The intersection of 96th Street and Allisonville Road in the part of greater Indianapolis known as the town of Fisehrs is a busy one -- about 55,000 cars pass through every day -- and the average delay ranges from 35 seconds to 80 seconds depending on the time of day. They have a plan to reduce the average delay to 10 to 35 seconds, and this is a new one for me:
Fishers agreed to pay R.W. Armstrong and sub-consultant A & F Engineering up to $627,100 to determine how to turn the intersection into a "Michigan Left" -- or median U-turn -- configuration. The six council members present unanimously approved the contract and design.
The new design will require drivers wishing to turn left to go straight or turn right at the main intersection and then make a U-turn at one of four auxiliary intersections.
Town officials say that would yield the best traffic flow improvements for a relatively low cost and small amount of right-of-way acquisition.
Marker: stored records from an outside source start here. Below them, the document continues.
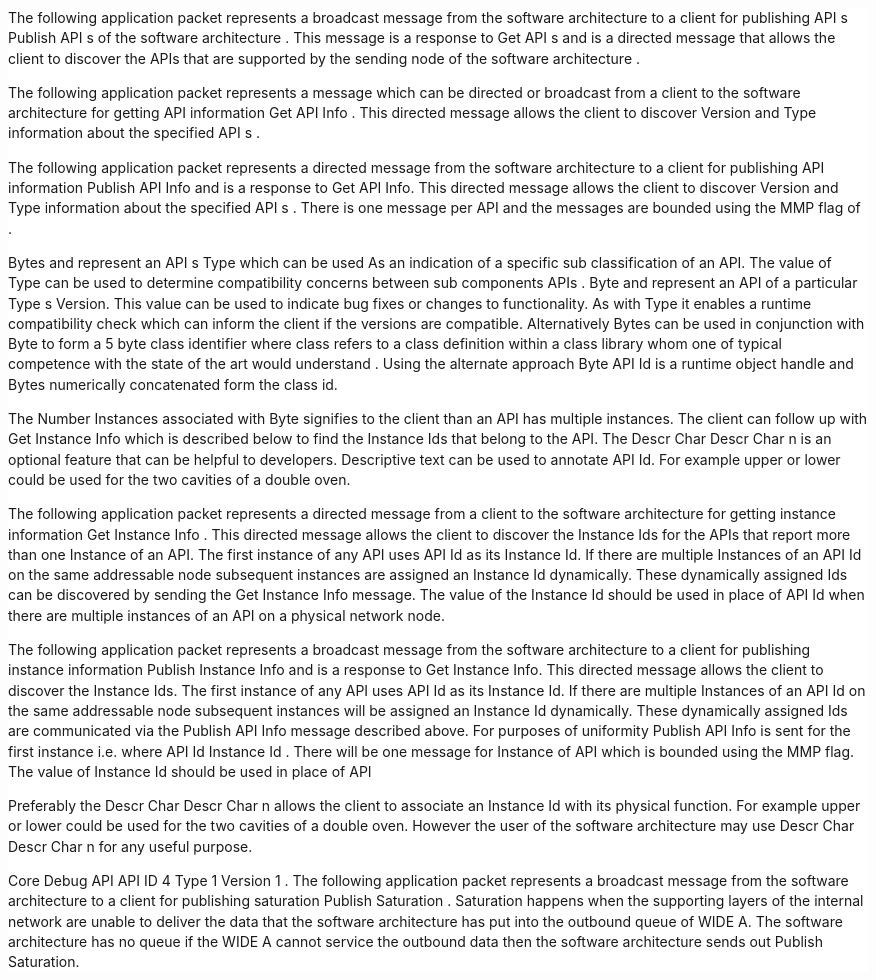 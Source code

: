 The following application packet represents a broadcast message from the software architecture to a client for publishing API s Publish API s of the software architecture . This message is a response to Get API s and is a directed message that allows the client to discover the APIs that are supported by the sending node of the software architecture .

The following application packet represents a message which can be directed or broadcast from a client to the software architecture for getting API information Get API Info . This directed message allows the client to discover Version and Type information about the specified API s .

The following application packet represents a directed message from the software architecture to a client for publishing API information Publish API Info and is a response to Get API Info. This directed message allows the client to discover Version and Type information about the specified API s . There is one message per API and the messages are bounded using the MMP flag of .

Bytes and represent an API s Type which can be used As an indication of a specific sub classification of an API. The value of Type can be used to determine compatibility concerns between sub components APIs . Byte and represent an API of a particular Type s Version. This value can be used to indicate bug fixes or changes to functionality. As with Type it enables a runtime compatibility check which can inform the client if the versions are compatible. Alternatively Bytes can be used in conjunction with Byte to form a 5 byte class identifier where class refers to a class definition within a class library whom one of typical competence with the state of the art would understand . Using the alternate approach Byte API Id is a runtime object handle and Bytes numerically concatenated form the class id.

The Number Instances associated with Byte signifies to the client than an API has multiple instances. The client can follow up with Get Instance Info which is described below to find the Instance Ids that belong to the API. The Descr Char Descr Char n is an optional feature that can be helpful to developers. Descriptive text can be used to annotate API Id. For example upper or lower could be used for the two cavities of a double oven.

The following application packet represents a directed message from a client to the software architecture for getting instance information Get Instance Info . This directed message allows the client to discover the Instance Ids for the APIs that report more than one Instance of an API. The first instance of any API uses API Id as its Instance Id. If there are multiple Instances of an API Id on the same addressable node subsequent instances are assigned an Instance Id dynamically. These dynamically assigned Ids can be discovered by sending the Get Instance Info message. The value of the Instance Id should be used in place of API Id when there are multiple instances of an API on a physical network node.

The following application packet represents a broadcast message from the software architecture to a client for publishing instance information Publish Instance Info and is a response to Get Instance Info. This directed message allows the client to discover the Instance Ids. The first instance of any API uses API Id as its Instance Id. If there are multiple Instances of an API Id on the same addressable node subsequent instances will be assigned an Instance Id dynamically. These dynamically assigned Ids are communicated via the Publish API Info message described above. For purposes of uniformity Publish API Info is sent for the first instance i.e. where API Id Instance Id . There will be one message for Instance of API which is bounded using the MMP flag. The value of Instance Id should be used in place of API

Preferably the Descr Char Descr Char n allows the client to associate an Instance Id with its physical function. For example upper or lower could be used for the two cavities of a double oven. However the user of the software architecture may use Descr Char Descr Char n for any useful purpose.

Core Debug API API ID 4 Type 1 Version 1 . The following application packet represents a broadcast message from the software architecture to a client for publishing saturation Publish Saturation . Saturation happens when the supporting layers of the internal network are unable to deliver the data that the software architecture has put into the outbound queue of WIDE A. The software architecture has no queue if the WIDE A cannot service the outbound data then the software architecture sends out Publish Saturation.
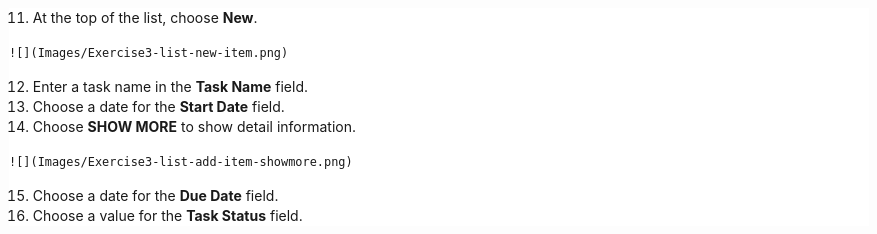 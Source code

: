    11. At the top of the list, choose **New**.
     
	![](Images/Exercise3-list-new-item.png)

   12. Enter a task name in the **Task Name** field.
   13. Choose a date for the **Start Date** field.
   14. Choose **SHOW MORE** to show detail information.
     
	![](Images/Exercise3-list-add-item-showmore.png)

   15. Choose a date for the **Due Date** field.
   16. Choose a value for the **Task Status** field.
      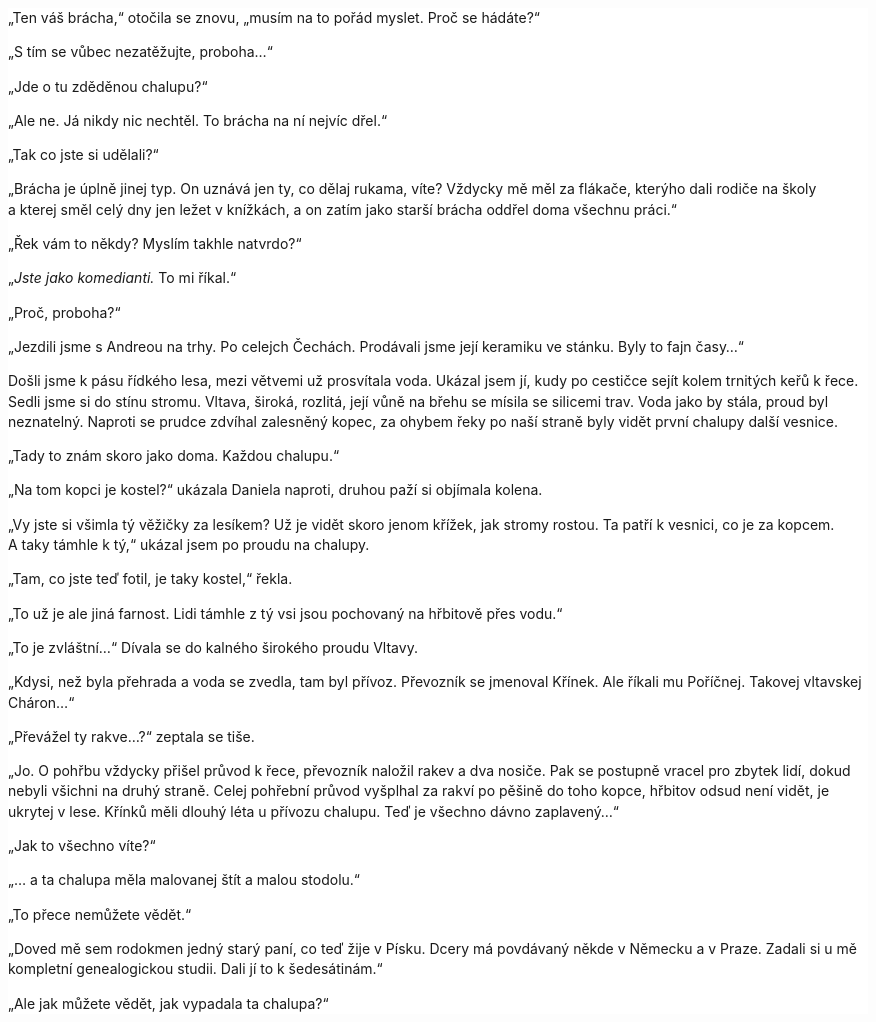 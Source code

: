 „Ten váš brácha,“ otočila se znovu, „musím na to pořád myslet. Proč se hádáte?“

„S tím se vůbec nezatěžujte, proboha…“

„Jde o tu zděděnou chalupu?“

„Ale ne. Já nikdy nic nechtěl. To brácha na ní nejvíc dřel.“

„Tak co jste si udělali?“

„Brácha je úplně jinej typ. On uznává jen ty, co dělaj rukama, víte? Vždycky mě měl za flákače, kterýho dali rodiče na školy a kterej směl celý dny jen ležet v knížkách, a on zatím jako starší brácha oddřel doma všechnu práci.“

„Řek vám to někdy? Myslím takhle natvrdo?“

„_Jste jako komedianti._ To mi říkal.“

„Proč, proboha?“

„Jezdili jsme s Andreou na trhy. Po celejch Čechách. Prodávali jsme její keramiku ve stánku. Byly to fajn časy…“

Došli jsme k pásu řídkého lesa, mezi větvemi už prosvítala voda. Ukázal jsem jí, kudy po cestičce sejít kolem trnitých keřů k řece. Sedli jsme si do stínu stromu. Vltava, široká, rozlitá, její vůně na břehu se mísila se silicemi trav. Voda jako by stála, proud byl neznatelný. Naproti se prudce zdvíhal zalesněný kopec, za ohybem řeky po naší straně byly vidět první chalupy další vesnice.

„Tady to znám skoro jako doma. Každou chalupu.“

„Na tom kopci je kostel?“ ukázala Daniela naproti, druhou paží si objímala kolena.

„Vy jste si všimla tý věžičky za lesíkem? Už je vidět skoro jenom křížek, jak stromy rostou. Ta patří k vesnici, co je za kopcem. A taky támhle k tý,“ ukázal jsem po proudu na chalupy.

„Tam, co jste teď fotil, je taky kostel,“ řekla.

„To už je ale jiná farnost. Lidi támhle z tý vsi jsou pochovaný na hřbitově přes vodu.“

„To je zvláštní…“ Dívala se do kalného širokého proudu Vltavy.

„Kdysi, než byla přehrada a voda se zvedla, tam byl přívoz. Převozník se jmenoval Křínek. Ale říkali mu Poříčnej. Takovej vltavskej Cháron…“

„Převážel ty rakve…?“ zeptala se tiše.

„Jo. O pohřbu vždycky přišel průvod k řece, převozník naložil rakev a dva nosiče. Pak se postupně vracel pro zbytek lidí, dokud nebyli všichni na druhý straně. Celej pohřební průvod vyšplhal za rakví po pěšině do toho kopce, hřbitov odsud není vidět, je ukrytej v lese. Křínků měli dlouhý léta u přívozu chalupu. Teď je všechno dávno zaplavený…“

„Jak to všechno víte?“

„… a ta chalupa měla malovanej štít a malou stodolu.“

„To přece nemůžete vědět.“

„Doved mě sem rodokmen jedný starý paní, co teď žije v Písku. Dcery má povdávaný někde v Německu a v Praze. Zadali si u mě kompletní genealogickou studii. Dali jí to k šedesátinám.“

„Ale jak můžete vědět, jak vypadala ta chalupa?“
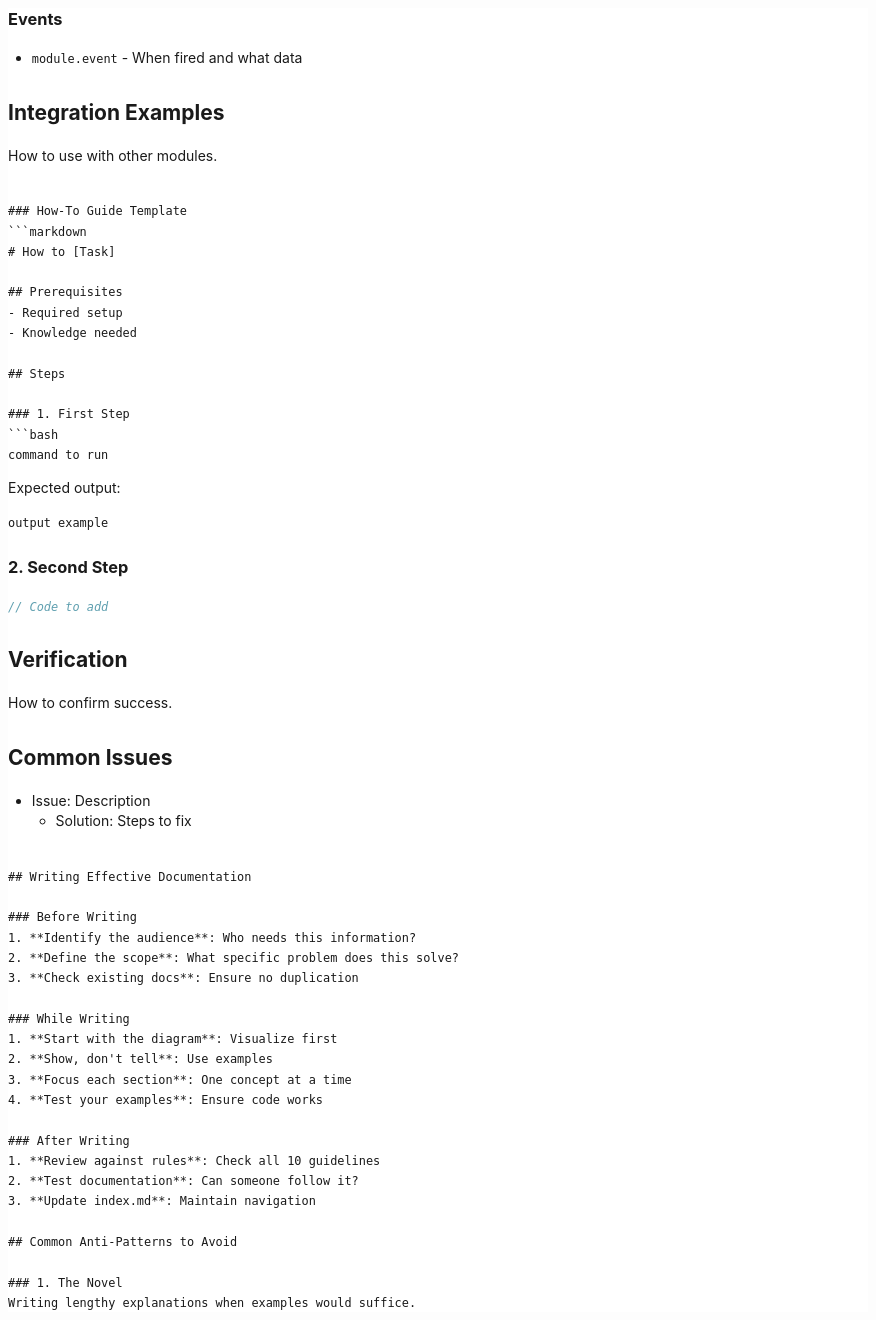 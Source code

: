 ### Events
- `module.event` - When fired and what data

## Integration Examples
How to use with other modules.
```

### How-To Guide Template
```markdown
# How to [Task]

## Prerequisites
- Required setup
- Knowledge needed

## Steps

### 1. First Step
```bash
command to run
```
Expected output:
```
output example
```

### 2. Second Step
```javascript
// Code to add
```

## Verification
How to confirm success.

## Common Issues
- Issue: Description
  - Solution: Steps to fix
```

## Writing Effective Documentation

### Before Writing
1. **Identify the audience**: Who needs this information?
2. **Define the scope**: What specific problem does this solve?
3. **Check existing docs**: Ensure no duplication

### While Writing
1. **Start with the diagram**: Visualize first
2. **Show, don't tell**: Use examples
3. **Focus each section**: One concept at a time
4. **Test your examples**: Ensure code works

### After Writing
1. **Review against rules**: Check all 10 guidelines
2. **Test documentation**: Can someone follow it?
3. **Update index.md**: Maintain navigation

## Common Anti-Patterns to Avoid

### 1. The Novel
Writing lengthy explanations when examples would suffice.

```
So, going straight through the intersection and doing a u-turn to go right instead of going left is a "Michigan left." I wondered if the name was a derogatory knock on the Wolverine State, but it turns out the turns were invented there, all the way back in the 1960s. They're trying them in Plano, outside Dallas, and it's got drivers a little perturbed:
After it opened, the new configuration led to some driver confusion but no accidents. Police stopped about 30 motorists per hour to educate them on the new turn.
Phyllis Eugene was among several dozen drivers who stopped in the former left turn lane on Legacy and prepared to make a turn onto Preston. Plano Police Sgt. A.D. Paul stepped in front of her car.
"We've got a new traffic design," he told her as he handed her a card explaining how to navigate the new configuration. "You've got to go straight."
"All the time?" asked Eugene, who was driving to a dentist appointment. "What are we going to do?"
All the time? No, girlie, just when you feel like it. This is Texas, after all.
This reminds of the very, very old joke about the guy who asks for directions at a train station. "Go left, and you'll be right," he is told. "Well, you don't have to get smart-alecky about it," he replies. "OK, fine. Go right, and you'll be left."